I shake my head. “I’m not losing the books I loved, I’m just killing the evidence that they came into my life because I let someone convince me I wasn’t enough. That I needed to learn something that I didn’t feel.”
“Fair enough,” Poppy says, and she snatches it up and tosses it into the flames. The pages curl, retracting into the cover like a turtle, and slowly each cat winks out of existence and crumbles to ash.
Odette collapses into a deck chair, the orange glow from the grill bathing us in a warm light. “Are you going to tell us more about what happened? Did he blame all y’all’s problems on you, high-five his douchebag friends, and then do a keg stand?”
I’m emptied out, and only have the energy for the TL;DR. “Pants gone. Isabel Sawyer under him. He told me it wasn’t what it looked like.”
Odette lunges out of her chair with an outraged pterodactyl shriek. “He is the worst.”
Poppy pulls in a shaky breath. “Okay, did you murder him? Is there a body back there that we need to take care of? I don’t know if I can get my hands on that much lye, but I’ll try.”
I’m pretty sure she’s joking, so I just shake my head. “Witnesses.”
“Ah, yes, the sophomore.”
It’s not what it looks like.
I bury my face in my hands. “I can’t believe he thought I would listen to him.

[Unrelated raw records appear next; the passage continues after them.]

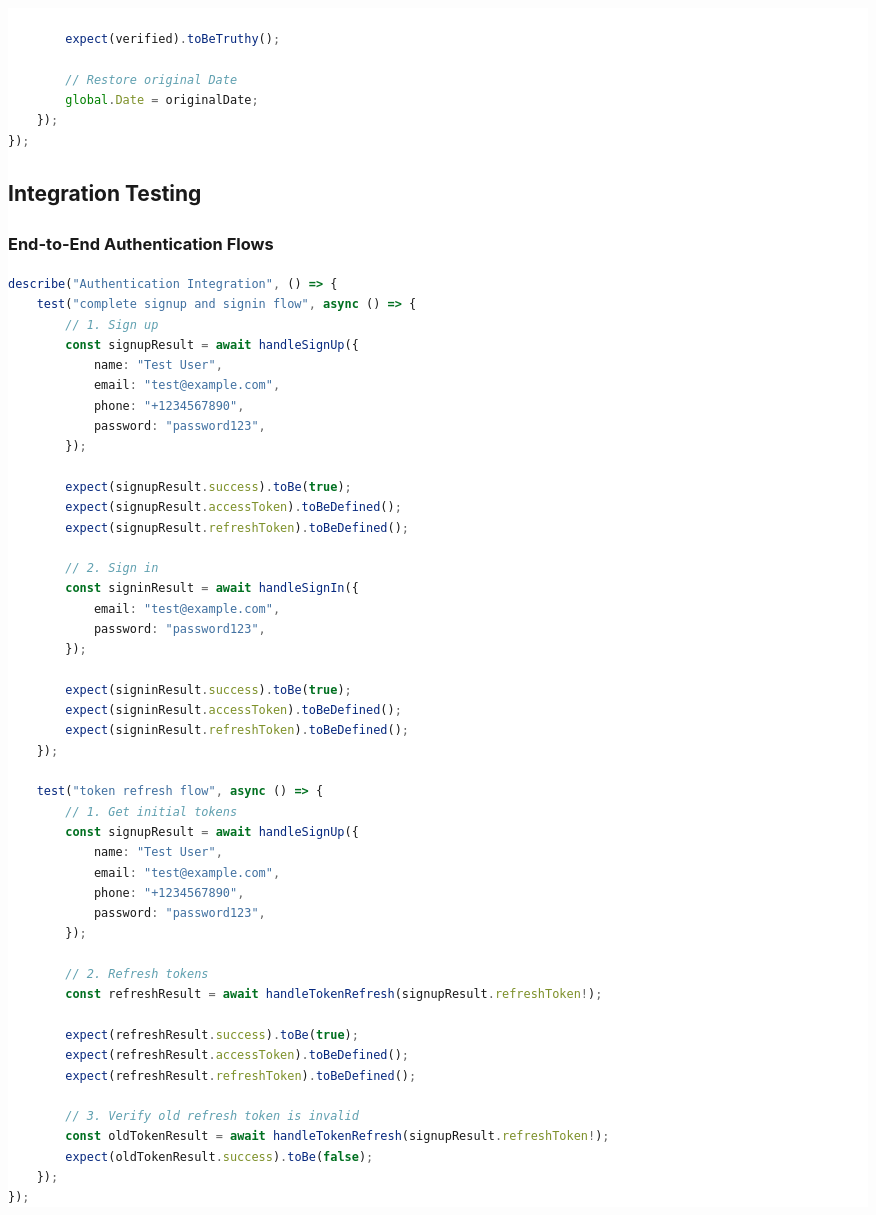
 ```typescript

		expect(verified).toBeTruthy();

		// Restore original Date
		global.Date = originalDate;
	});
});
```

## Integration Testing

### End-to-End Authentication Flows

```typescript
describe("Authentication Integration", () => {
	test("complete signup and signin flow", async () => {
		// 1. Sign up
		const signupResult = await handleSignUp({
			name: "Test User",
			email: "test@example.com",
			phone: "+1234567890",
			password: "password123",
		});

		expect(signupResult.success).toBe(true);
		expect(signupResult.accessToken).toBeDefined();
		expect(signupResult.refreshToken).toBeDefined();

		// 2. Sign in
		const signinResult = await handleSignIn({
			email: "test@example.com",
			password: "password123",
		});

		expect(signinResult.success).toBe(true);
		expect(signinResult.accessToken).toBeDefined();
		expect(signinResult.refreshToken).toBeDefined();
	});

	test("token refresh flow", async () => {
		// 1. Get initial tokens
		const signupResult = await handleSignUp({
			name: "Test User",
			email: "test@example.com",
			phone: "+1234567890",
			password: "password123",
		});

		// 2. Refresh tokens
		const refreshResult = await handleTokenRefresh(signupResult.refreshToken!);

		expect(refreshResult.success).toBe(true);
		expect(refreshResult.accessToken).toBeDefined();
		expect(refreshResult.refreshToken).toBeDefined();

		// 3. Verify old refresh token is invalid
		const oldTokenResult = await handleTokenRefresh(signupResult.refreshToken!);
		expect(oldTokenResult.success).toBe(false);
	});
});
```
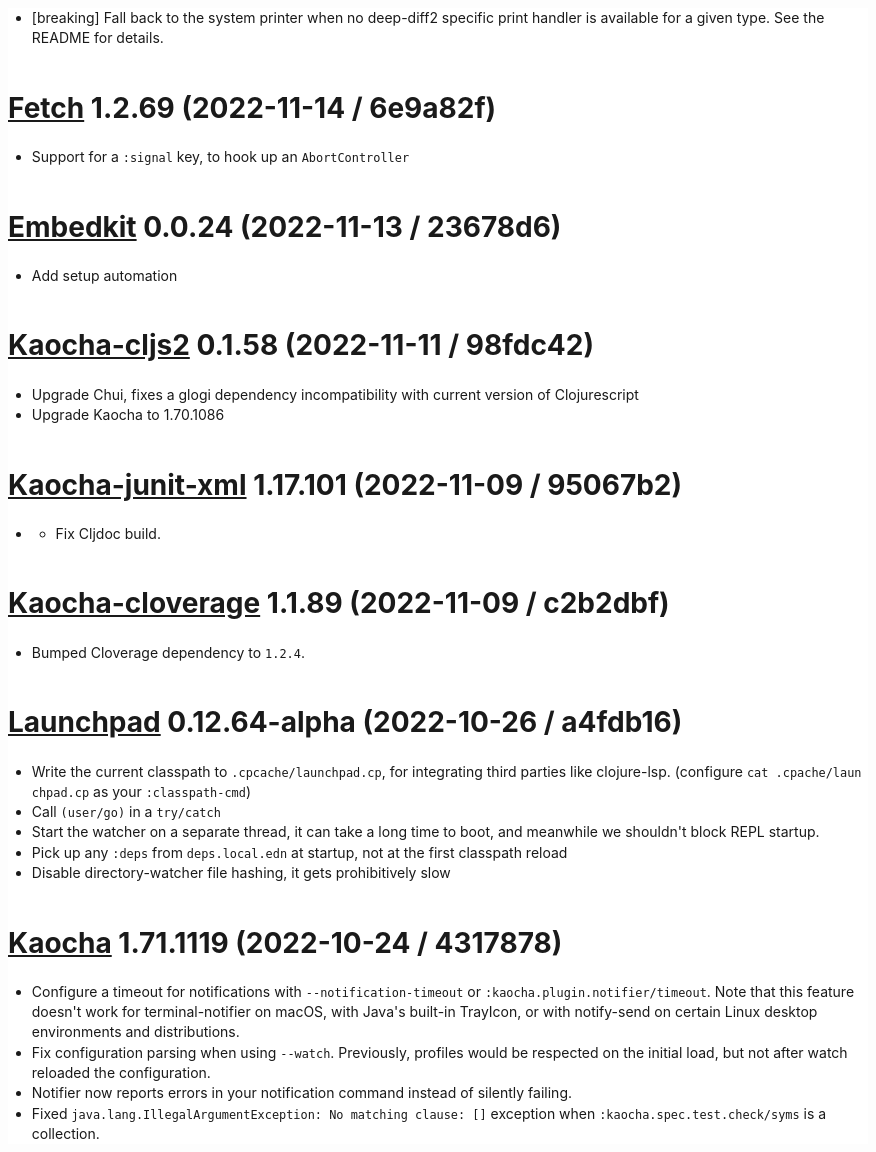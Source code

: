 -  [breaking] Fall back to the system printer when no deep-diff2 specific print handler is available for a given type. See the README for details.

# [Fetch](https://github.com/lambdaisland/fetch) 1.2.69 (2022-11-14 / 6e9a82f)

-  Support for a `:signal` key, to hook up an `AbortController`

# [Embedkit](https://github.com/lambdaisland/embedkit) 0.0.24 (2022-11-13 / 23678d6)

-  Add setup automation

# [Kaocha-cljs2](https://github.com/lambdaisland/kaocha-cljs2) 0.1.58 (2022-11-11 / 98fdc42)

-  Upgrade Chui, fixes a glogi dependency incompatibility with current version of Clojurescript
-  Upgrade Kaocha to 1.70.1086

# [Kaocha-junit-xml](https://github.com/lambdaisland/kaocha-junit-xml) 1.17.101 (2022-11-09 / 95067b2)

-  * Fix Cljdoc build.

# [Kaocha-cloverage](https://github.com/lambdaisland/kaocha-cloverage) 1.1.89 (2022-11-09 / c2b2dbf)

-  Bumped Cloverage dependency to `1.2.4`.

# [Launchpad](https://github.com/lambdaisland/launchpad) 0.12.64-alpha (2022-10-26 / a4fdb16)

-  Write the current classpath to `.cpcache/launchpad.cp`, for integrating third
  parties like clojure-lsp. (configure `cat .cpache/launchpad.cp` as your
  `:classpath-cmd`)
-  Call `(user/go)` in a `try/catch`
-  Start the watcher on a separate thread, it can take a long time to boot, and
  meanwhile we shouldn't block REPL startup.
-  Pick up any `:deps` from `deps.local.edn` at startup, not at the first
  classpath reload
-  Disable directory-watcher file hashing, it gets prohibitively slow

# [Kaocha](https://github.com/lambdaisland/kaocha) 1.71.1119 (2022-10-24 / 4317878)

-  Configure a timeout for notifications with `--notification-timeout` or
  `:kaocha.plugin.notifier/timeout`. Note that this feature doesn't work for
  terminal-notifier on macOS, with Java's built-in TrayIcon, or with
  notify-send on certain Linux desktop environments and distributions.
-  Fix configuration parsing when using `--watch`. Previously, profiles would be
  respected on the initial load, but not after watch reloaded the configuration.
-  Notifier now reports errors in your notification command instead of silently
  failing.
-  Fixed `java.lang.IllegalArgumentException: No matching clause: []` exception
  when `:kaocha.spec.test.check/syms` is a collection.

I can’t believe I spent months trying to get back with him. I am that stupid.”
Poppy makes soothing noises and pats my lumpy bun, stuffed full of pencils for stability. “I’ve seen you do Pythagorean triples; you’re going to have to come up with a better defense.”
Odette circles us, her face beet red. “That absolute himbo asshole, I’m going to—” She paces the deck, muttering under her breath.

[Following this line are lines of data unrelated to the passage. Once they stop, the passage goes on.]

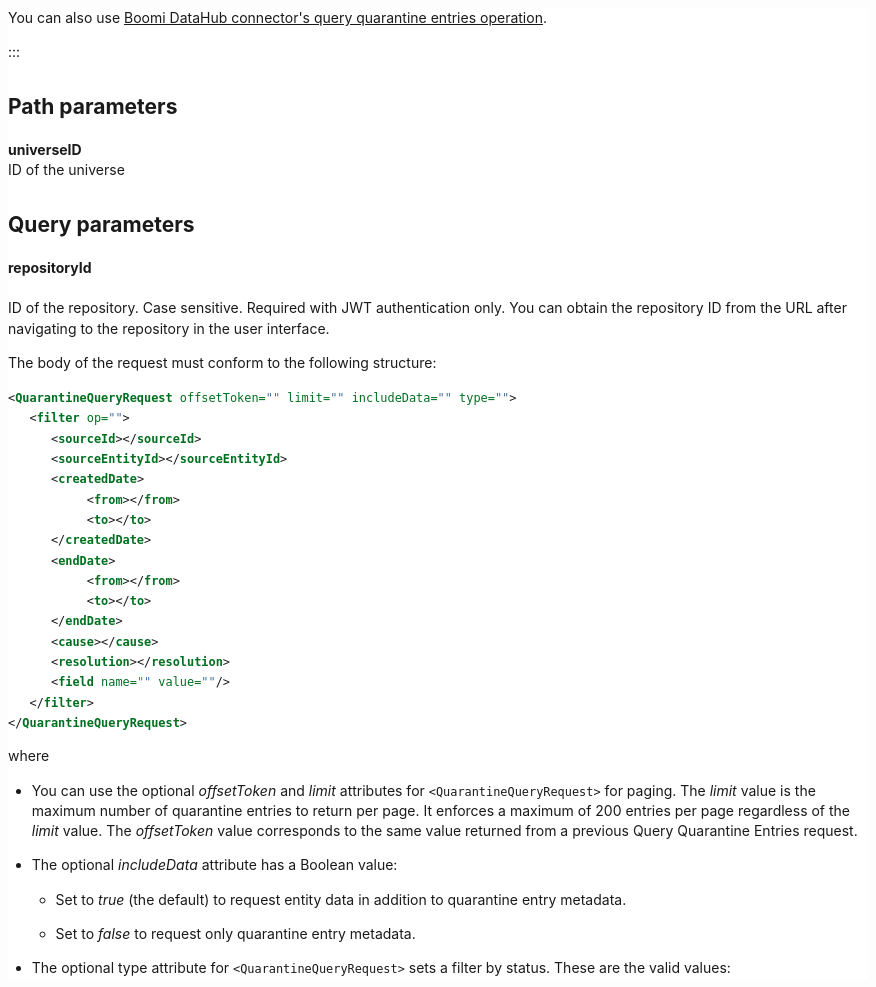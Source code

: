 You can also use [Boomi DataHub connector's query quarantine entries operation](/docs/Atomsphere/Integration/Connectors/int-BDH_Query_Quarantine_Entries.md).

:::

## Path parameters
**universeID**  
ID of the universe

## Query parameters

**repositoryId** <br></br>
ID of the repository. Case sensitive. Required with JWT authentication only. You can obtain the repository ID from the URL after navigating to the repository in the user interface.



The body of the request must conform to the following structure:

```xml
<QuarantineQueryRequest offsetToken="" limit="" includeData="" type="">
   <filter op="">
      <sourceId></sourceId>
      <sourceEntityId></sourceEntityId>
      <createdDate>
           <from></from>
           <to></to>
      </createdDate>
      <endDate>
           <from></from>
           <to></to>
      </endDate>
      <cause></cause>
      <resolution></resolution>
      <field name="" value=""/>
   </filter>
</QuarantineQueryRequest>

```

where

-   You can use the optional *offsetToken* and *limit* attributes for `<QuarantineQueryRequest>` for paging. The *limit* value is the maximum number of quarantine entries to return per page. It enforces a maximum of 200 entries per page regardless of the *limit* value. The *offsetToken* value corresponds to the same value returned from a previous Query Quarantine Entries request.

-   The optional *includeData* attribute has a Boolean value:

    -   Set to *true* \(the default\) to request entity data in addition to quarantine entry metadata.

    -   Set to *false* to request only quarantine entry metadata.

-   The optional type attribute for `<QuarantineQueryRequest>` sets a filter by status. These are the valid values:
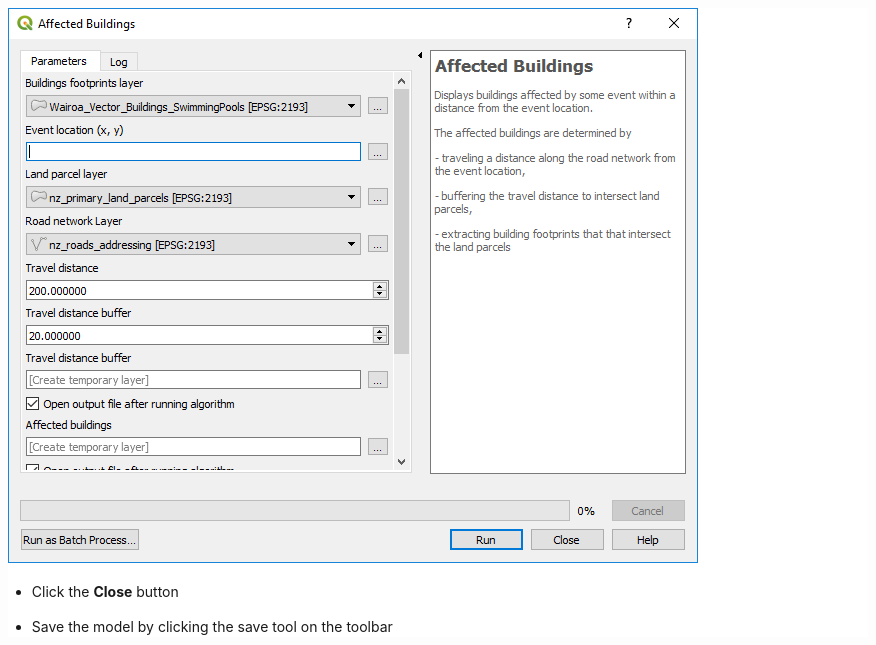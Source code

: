 ![](media/8e2fdc65917844ca1281345078e4ac9b.png)

-   Click the **Close** button

-   Save the model by clicking the save tool on the toolbar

I sigh. “Is this just a testament to how messed up I am? That I hated the idea of change, and was so scared I couldn’t be someone that anyone else could love, that I convinced myself this was the pinnacle?” I slump back in the chair, my chin tipped up into the sky. “Oh, God, Momma was right. Christopher was the bad guy.”
“So where do you go from here?” Poppy asks, scooting her chair closer.
“Where is there to go? I get to spend the rest of senior year thinking about things that actually matter.”
“And Ash?”
A deep ache pulses through me. I can’t face that part yet. His voice on the phone, and what hit me as soon as I opened that door, before I even knew how little Josh deserved any of what I had been so determined to give him: I am head over heels for Ashton Hayes.
“That’s a whole different mess,” I say. Odette stomps back and I point at her chair. “Sit, I’m too tired to keep watching you.”
She slides against the gray vinyl, her anger popping like a balloon. She doesn’t say anything, just reaches over and grabs my hand so tight it goes numb.
We sit there in the cold until my face and limbs get heavy, and I can’t feel anything at all.